§ About this exercise
Please give a word-for-word repeat of the line containing "que dure más" and all lines that come after it in the entries below, ending at the last line.

§ Data records
BEGIN
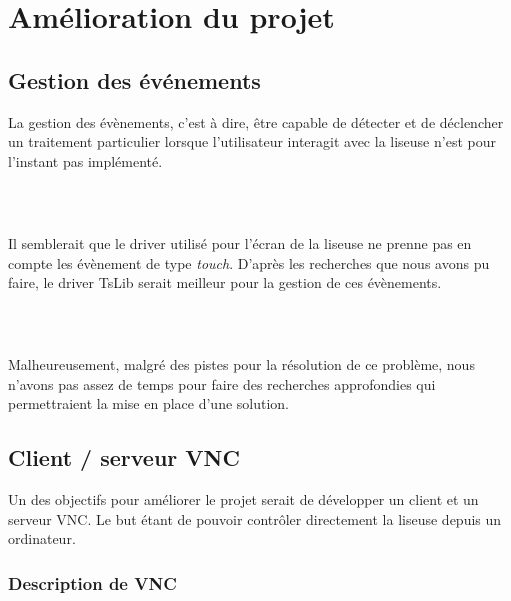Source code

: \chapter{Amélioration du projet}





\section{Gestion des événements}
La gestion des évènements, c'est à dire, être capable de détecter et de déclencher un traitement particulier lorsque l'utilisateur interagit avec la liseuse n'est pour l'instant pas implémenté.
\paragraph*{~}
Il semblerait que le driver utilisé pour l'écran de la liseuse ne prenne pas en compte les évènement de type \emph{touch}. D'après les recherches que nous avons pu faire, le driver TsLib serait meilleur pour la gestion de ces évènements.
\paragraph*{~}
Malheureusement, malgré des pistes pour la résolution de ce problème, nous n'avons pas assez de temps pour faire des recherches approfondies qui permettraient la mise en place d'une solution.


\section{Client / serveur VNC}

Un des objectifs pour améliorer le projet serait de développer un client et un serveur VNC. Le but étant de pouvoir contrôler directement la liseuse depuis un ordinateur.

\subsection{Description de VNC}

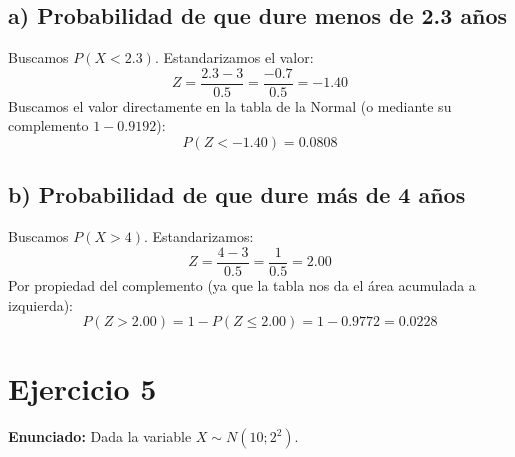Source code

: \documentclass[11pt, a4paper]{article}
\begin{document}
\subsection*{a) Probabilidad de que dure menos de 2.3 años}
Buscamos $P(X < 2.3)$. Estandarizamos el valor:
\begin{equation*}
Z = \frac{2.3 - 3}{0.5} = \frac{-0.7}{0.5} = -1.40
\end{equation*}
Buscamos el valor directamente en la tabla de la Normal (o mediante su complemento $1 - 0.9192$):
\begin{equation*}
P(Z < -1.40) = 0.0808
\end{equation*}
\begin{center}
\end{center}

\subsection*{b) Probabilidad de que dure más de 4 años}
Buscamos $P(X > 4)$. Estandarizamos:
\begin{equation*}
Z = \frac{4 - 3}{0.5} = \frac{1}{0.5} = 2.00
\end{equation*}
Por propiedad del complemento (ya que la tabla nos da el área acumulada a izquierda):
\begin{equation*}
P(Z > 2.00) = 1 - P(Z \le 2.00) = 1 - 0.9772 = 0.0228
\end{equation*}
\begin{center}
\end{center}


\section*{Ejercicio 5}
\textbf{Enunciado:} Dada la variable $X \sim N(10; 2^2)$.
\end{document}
END
§ The answer
\subsection*{b) Probabilidad de que dure más de 4 años}
Buscamos $P(X > 4)$. Estandarizamos:
\begin{equation*}
Z = \frac{4 - 3}{0.5} = \frac{1}{0.5} = 2.00
\end{equation*}
Por propiedad del complemento (ya que la tabla nos da el área acumulada a izquierda):
\begin{equation*}
P(Z > 2.00) = 1 - P(Z \le 2.00) = 1 - 0.9772 = 0.0228
\end{equation*}
\begin{center}
\end{center}


\section*{Ejercicio 5}
\textbf{Enunciado:} Dada la variable $X \sim N(10; 2^2)$.
\end{document}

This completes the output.